Wednesday, 10 July 2019

The Role of Restoration in Making Archaeological Artefacts into Saleable Trophy Art


Two British restorers are facing charges as part of a smuggling ring in the upcoming Kapoor trial (Tom Mashberg, 'Investigators Say a Ring Smuggled $145 Million in Ancient Artifacts' New York Times 11th July 2019)
The smuggling ring harvested objects from Afghanistan, Cambodia, India, Nepal, Pakistan and Thailand, the complaint said, and it created false paper trails that gave the items a patina of legitimacy, then sold them globally for large profits to collectors, art dealers and museums.  Mr. Kapoor was charged along with seven co-conspirators, most of them overseas, who would also require extradition.

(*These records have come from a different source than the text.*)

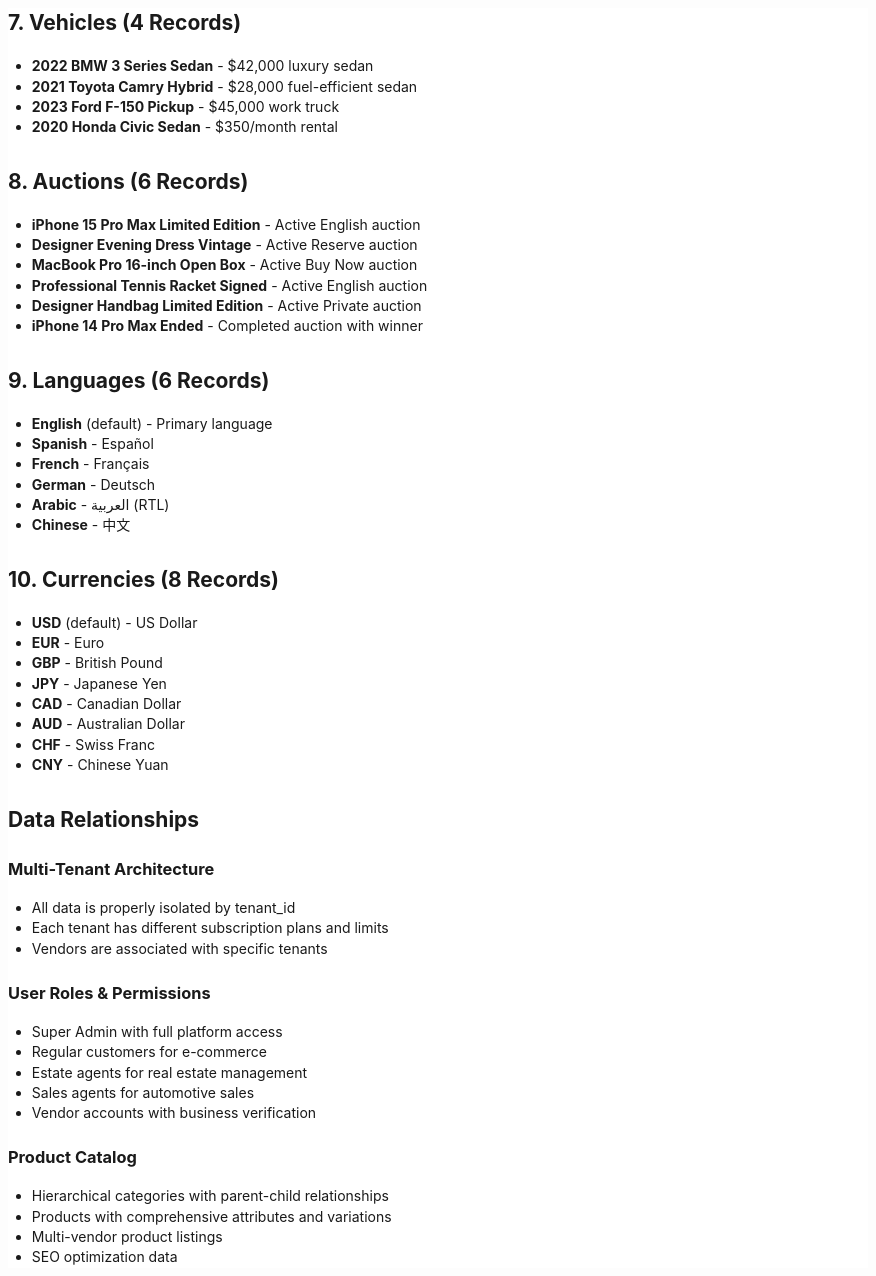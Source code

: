 ## 7. **Vehicles (4 Records)**
- **2022 BMW 3 Series Sedan** - $42,000 luxury sedan
- **2021 Toyota Camry Hybrid** - $28,000 fuel-efficient sedan
- **2023 Ford F-150 Pickup** - $45,000 work truck
- **2020 Honda Civic Sedan** - $350/month rental

## 8. **Auctions (6 Records)**
- **iPhone 15 Pro Max Limited Edition** - Active English auction
- **Designer Evening Dress Vintage** - Active Reserve auction
- **MacBook Pro 16-inch Open Box** - Active Buy Now auction
- **Professional Tennis Racket Signed** - Active English auction
- **Designer Handbag Limited Edition** - Active Private auction
- **iPhone 14 Pro Max Ended** - Completed auction with winner

## 9. **Languages (6 Records)**
- **English** (default) - Primary language
- **Spanish** - Español
- **French** - Français
- **German** - Deutsch
- **Arabic** - العربية (RTL)
- **Chinese** - 中文

## 10. **Currencies (8 Records)**
- **USD** (default) - US Dollar
- **EUR** - Euro
- **GBP** - British Pound
- **JPY** - Japanese Yen
- **CAD** - Canadian Dollar
- **AUD** - Australian Dollar
- **CHF** - Swiss Franc
- **CNY** - Chinese Yuan

## Data Relationships

### **Multi-Tenant Architecture**
- All data is properly isolated by tenant_id
- Each tenant has different subscription plans and limits
- Vendors are associated with specific tenants

### **User Roles & Permissions**
- Super Admin with full platform access
- Regular customers for e-commerce
- Estate agents for real estate management
- Sales agents for automotive sales
- Vendor accounts with business verification

### **Product Catalog**
- Hierarchical categories with parent-child relationships
- Products with comprehensive attributes and variations
- Multi-vendor product listings
- SEO optimization data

Arrest warrants for all eight men were filed Monday in the Criminal Court of the City of New York, along with a painstakingly detailed complaint that reconstructed a smuggling scheme stretching back to 1986. [...] artifacts were secreted into the United States using false import documents; [...] many were then shipped to London to be cleaned and restored for sale; and [...] the conspirators created fraudulent invoices and provenance papers asserting the items had left their nations of origin legally.  Two of the accused co-conspirators were identified as restorers who enhanced the value of the pieces — often still marked by the dirt from which they had been dug up by hired thieves — and brought them back to life as treasures. 

The responsibility of the conservators that work on material coming from the international anriquities market has long been a cause for concern, this case may well prompt a new look at this.